[TASK GOAL]
Where a picture appears, omit it; repeat everything else in the records exactly.
Start of MATERIAL SUPPLIED
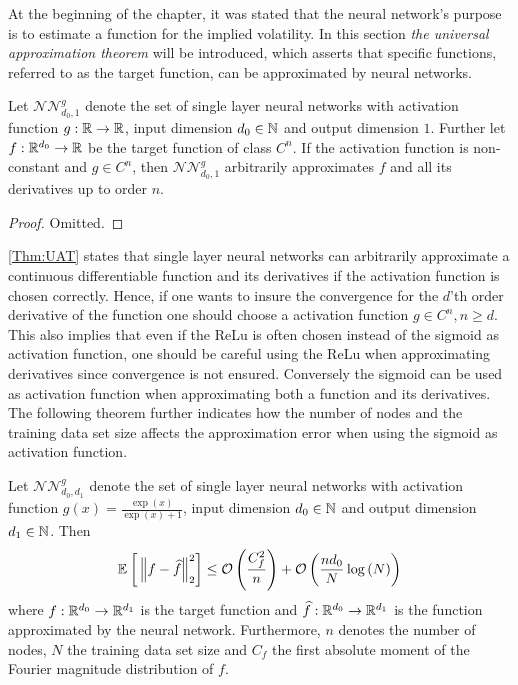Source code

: At the beginning of the chapter, it was stated that the neural network's purpose is to estimate a function for the implied volatility. In this section \emph{the universal approximation theorem} will be introduced, which asserts that specific functions, referred to as the target function, can be approximated by neural networks.
\begin{thm} \label{Thm:UAT}
    Let $\mathcal{NN}_{d_0, 1}^g$ denote the set of single layer neural networks with activation function $g: \mathbb{R} \to \mathbb{R}$, input dimension $d_0 \in \mathbb{N}$ and output dimension $1$. Further let $f: \mathbb{R}^{d_0} \to \mathbb{R}$ be the target function of class $C^n$. If the activation function is non-constant and $g \in C^n$, then $\mathcal{NN}_{d_0, 1}^g$ arbitrarily approximates $f$ and all its derivatives up to order $n$.
\end{thm} 
\begin{proof}
    Omitted.
\end{proof}

\autoref{Thm:UAT} states that single layer neural networks can arbitrarily approximate a continuous differentiable function and its derivatives if the activation function is chosen correctly. Hence, if one wants to insure the convergence for the $d$'th order derivative of the function one should choose a activation function $g \in C^n, n \geq d$. This also implies that even if the ReLu is often chosen instead of the sigmoid as activation function, one should be careful using the ReLu when approximating derivatives since convergence is not ensured. Conversely the sigmoid can be used as activation function when approximating both a function and its derivatives. The following theorem further indicates how the number of nodes and the training data set size affects the approximation error when using the sigmoid as activation function.
\begin{thm}\label{Thm:estimation_bounds}
    Let $\mathcal{NN}_{d_0, d_1}^g$ denote the set of single layer neural networks with activation function $g(x) = \frac{\exp{(x)}}{\exp{(x)}+1}$, input dimension $d_0 \in \mathbb{N}$ and output dimension $d_1 \in \mathbb{N}$. Then
    \begin{align}\label{Eq:Estimation_bounds}
        \E{\norm{f-\hat{f}}_2^2} \leq \mathcal{O}\left(\frac{C_f^2}{n} \right) + \mathcal{O}\left(\frac{nd_0}{N} \log{(N)} \right) 
    \end{align}
    where $f: \mathbb{R}^{d_0} \to \mathbb{R}^{d_1}$ is the target function and $\widehat{f}: \mathbb{R}^{d_0} \to \mathbb{R}^{d_1}$ is the function approximated by the neural network. Furthermore, $n$ denotes the number of nodes, $N$ the training data set size and $C_f$ the first absolute moment of the Fourier magnitude distribution of $f$.
\end{thm}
End of MATERIAL SUPPLIED
[WRITTEN SOLUTION]
Source code

: At the beginning of the chapter, it was stated that the neural network's purpose is to estimate a function for the implied volatility. In this section \emph{the universal approximation theorem} will be introduced, which asserts that specific functions, referred to as the target function, can be approximated by neural networks.
\begin{thm} \label{Thm:UAT}
    Let $\mathcal{NN}_{d_0, 1}^g$ denote the set of single layer neural networks with activation function $g: \mathbb{R} \to \mathbb{R}$, input dimension $d_0 \in \mathbb{N}$ and output dimension $1$. Further let $f: \mathbb{R}^{d_0} \to \mathbb{R}$ be the target function of class $C^n$. If the activation function is non-constant and $g \in C^n$, then $\mathcal{NN}_{d_0, 1}^g$ arbitrarily approximates $f$ and all its derivatives up to order $n$.
\end{thm} 
\begin{proof}
    Omitted.
\end{proof}

\autoref{Thm:UAT} states that single layer neural networks can arbitrarily approximate a continuous differentiable function and its derivatives if the activation function is chosen correctly. Hence, if one wants to insure the convergence for the $d$'th order derivative of the function one should choose a activation function $g \in C^n, n \geq d$. This also implies that even if the ReLu is often chosen instead of the sigmoid as activation function, one should be careful using the ReLu when approximating derivatives since convergence is not ensured. Conversely the sigmoid can be used as activation function when approximating both a function and its derivatives. The following theorem further indicates how the number of nodes and the training data set size affects the approximation error when using the sigmoid as activation function.
\begin{thm}\label{Thm:estimation_bounds}
    Let $\mathcal{NN}_{d_0, d_1}^g$ denote the set of single layer neural networks with activation function $g(x) = \frac{\exp{(x)}}{\exp{(x)}+1}$, input dimension $d_0 \in \mathbb{N}$ and output dimension $d_1 \in \mathbb{N}$. Then
    \begin{align}\label{Eq:Estimation_bounds}
        \E{\norm{f-\hat{f}}_2^2} \leq \mathcal{O}\left(\frac{C_f^2}{n} \right) + \mathcal{O}\left(\frac{nd_0}{N} \log{(N)} \right) 
    \end{align}
    where $f: \mathbb{R}^{d_0} \to \mathbb{R}^{d_1}$ is the target function and $\widehat{f}: \mathbb{R}^{d_0} \to \mathbb{R}^{d_1}$ is the function approximated by the neural network. Furthermore, $n$ denotes the number of nodes, $N$ the training data set size and $C_f$ the first absolute moment of the Fourier magnitude distribution of $f$.
\end{thm}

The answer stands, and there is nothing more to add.